» MATERIALS PROVIDED:

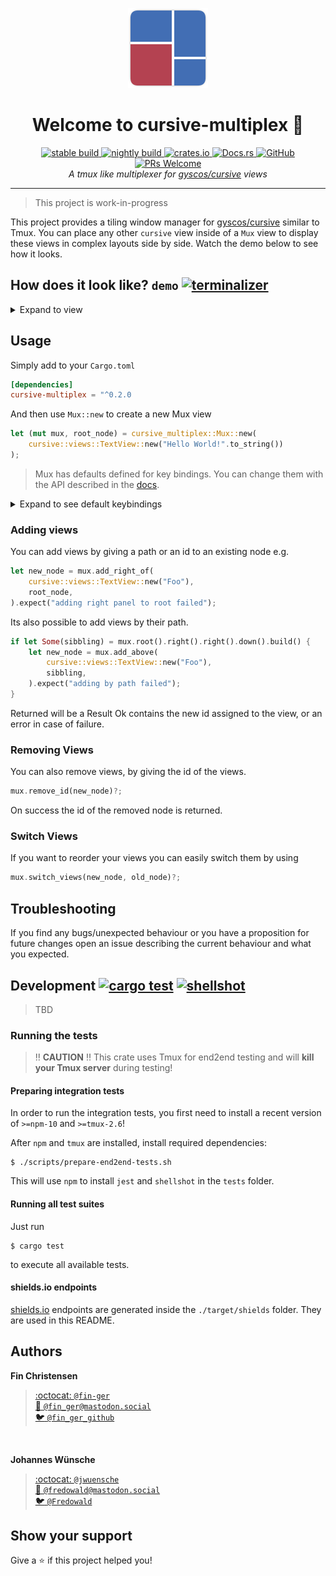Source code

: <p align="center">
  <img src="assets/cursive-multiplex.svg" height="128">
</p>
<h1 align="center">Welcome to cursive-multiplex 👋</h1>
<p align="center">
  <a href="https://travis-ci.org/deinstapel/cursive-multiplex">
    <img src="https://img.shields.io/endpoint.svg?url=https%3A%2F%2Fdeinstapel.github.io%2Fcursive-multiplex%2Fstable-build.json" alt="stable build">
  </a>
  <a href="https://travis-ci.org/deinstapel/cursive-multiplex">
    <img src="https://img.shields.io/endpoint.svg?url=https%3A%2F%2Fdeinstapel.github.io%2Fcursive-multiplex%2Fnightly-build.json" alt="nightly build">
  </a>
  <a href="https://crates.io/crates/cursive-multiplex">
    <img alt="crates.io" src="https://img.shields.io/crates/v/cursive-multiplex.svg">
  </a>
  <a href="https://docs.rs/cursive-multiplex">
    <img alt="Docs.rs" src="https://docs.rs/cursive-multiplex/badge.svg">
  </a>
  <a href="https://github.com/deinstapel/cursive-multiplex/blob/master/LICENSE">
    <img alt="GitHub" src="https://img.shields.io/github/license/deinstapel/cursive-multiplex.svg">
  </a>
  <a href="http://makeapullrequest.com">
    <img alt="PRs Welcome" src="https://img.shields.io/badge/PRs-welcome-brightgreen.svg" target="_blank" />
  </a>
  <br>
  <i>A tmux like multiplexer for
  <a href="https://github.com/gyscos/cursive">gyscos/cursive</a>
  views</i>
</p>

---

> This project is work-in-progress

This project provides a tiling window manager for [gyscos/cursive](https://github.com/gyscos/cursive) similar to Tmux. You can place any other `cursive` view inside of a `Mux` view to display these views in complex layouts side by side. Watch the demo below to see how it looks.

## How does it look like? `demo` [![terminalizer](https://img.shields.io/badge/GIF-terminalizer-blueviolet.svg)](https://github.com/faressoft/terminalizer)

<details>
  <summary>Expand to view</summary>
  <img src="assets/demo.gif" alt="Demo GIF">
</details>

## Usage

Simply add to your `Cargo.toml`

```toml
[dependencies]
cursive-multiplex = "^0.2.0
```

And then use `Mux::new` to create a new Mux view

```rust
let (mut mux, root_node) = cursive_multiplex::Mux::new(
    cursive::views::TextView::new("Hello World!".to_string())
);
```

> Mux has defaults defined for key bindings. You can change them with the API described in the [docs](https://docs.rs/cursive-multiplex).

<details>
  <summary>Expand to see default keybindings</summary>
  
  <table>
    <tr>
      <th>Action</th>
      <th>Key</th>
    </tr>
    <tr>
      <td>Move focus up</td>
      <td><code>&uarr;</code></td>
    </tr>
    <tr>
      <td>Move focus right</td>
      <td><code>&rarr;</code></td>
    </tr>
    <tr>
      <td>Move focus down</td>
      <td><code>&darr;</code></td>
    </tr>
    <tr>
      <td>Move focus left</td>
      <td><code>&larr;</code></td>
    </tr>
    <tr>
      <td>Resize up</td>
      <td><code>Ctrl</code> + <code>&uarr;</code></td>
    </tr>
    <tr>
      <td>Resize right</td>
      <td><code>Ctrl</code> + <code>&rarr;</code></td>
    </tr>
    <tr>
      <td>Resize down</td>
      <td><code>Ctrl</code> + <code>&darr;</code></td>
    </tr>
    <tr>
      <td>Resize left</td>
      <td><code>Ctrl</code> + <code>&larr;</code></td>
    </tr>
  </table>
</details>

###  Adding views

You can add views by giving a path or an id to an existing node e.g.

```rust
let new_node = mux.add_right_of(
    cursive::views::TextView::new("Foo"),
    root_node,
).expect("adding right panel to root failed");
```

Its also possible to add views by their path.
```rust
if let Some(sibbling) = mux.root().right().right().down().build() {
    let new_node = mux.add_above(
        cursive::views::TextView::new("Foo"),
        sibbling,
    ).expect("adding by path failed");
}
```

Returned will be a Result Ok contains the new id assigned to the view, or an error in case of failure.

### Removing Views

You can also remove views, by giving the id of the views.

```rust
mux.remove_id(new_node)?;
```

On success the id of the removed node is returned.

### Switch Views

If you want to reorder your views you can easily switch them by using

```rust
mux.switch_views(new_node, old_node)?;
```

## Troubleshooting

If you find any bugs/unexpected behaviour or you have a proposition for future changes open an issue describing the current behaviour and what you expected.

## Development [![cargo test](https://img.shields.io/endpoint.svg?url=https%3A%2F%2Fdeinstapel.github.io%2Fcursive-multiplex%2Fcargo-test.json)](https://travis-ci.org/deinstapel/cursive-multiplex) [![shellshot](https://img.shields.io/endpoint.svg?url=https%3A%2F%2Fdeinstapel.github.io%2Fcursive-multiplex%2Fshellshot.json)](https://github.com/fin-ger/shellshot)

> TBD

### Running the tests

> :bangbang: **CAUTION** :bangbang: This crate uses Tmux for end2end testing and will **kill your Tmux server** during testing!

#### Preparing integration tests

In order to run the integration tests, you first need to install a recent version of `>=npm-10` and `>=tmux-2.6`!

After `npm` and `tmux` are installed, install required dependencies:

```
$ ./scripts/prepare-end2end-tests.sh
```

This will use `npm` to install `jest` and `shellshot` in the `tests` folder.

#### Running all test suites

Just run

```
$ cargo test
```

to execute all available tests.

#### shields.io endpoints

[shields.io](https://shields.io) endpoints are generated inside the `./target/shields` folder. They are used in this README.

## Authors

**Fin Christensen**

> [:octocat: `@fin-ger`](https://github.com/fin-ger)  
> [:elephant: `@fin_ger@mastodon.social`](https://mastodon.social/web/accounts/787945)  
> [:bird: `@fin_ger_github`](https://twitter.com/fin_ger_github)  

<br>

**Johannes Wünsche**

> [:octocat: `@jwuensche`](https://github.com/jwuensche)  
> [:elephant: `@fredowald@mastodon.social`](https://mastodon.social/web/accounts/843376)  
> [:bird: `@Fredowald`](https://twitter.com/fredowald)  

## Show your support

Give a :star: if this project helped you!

» ASSIGNMENT: Going line by line through the entries above, count each line that has the word "like", then state the count alone.

» FINISHED TASK: 2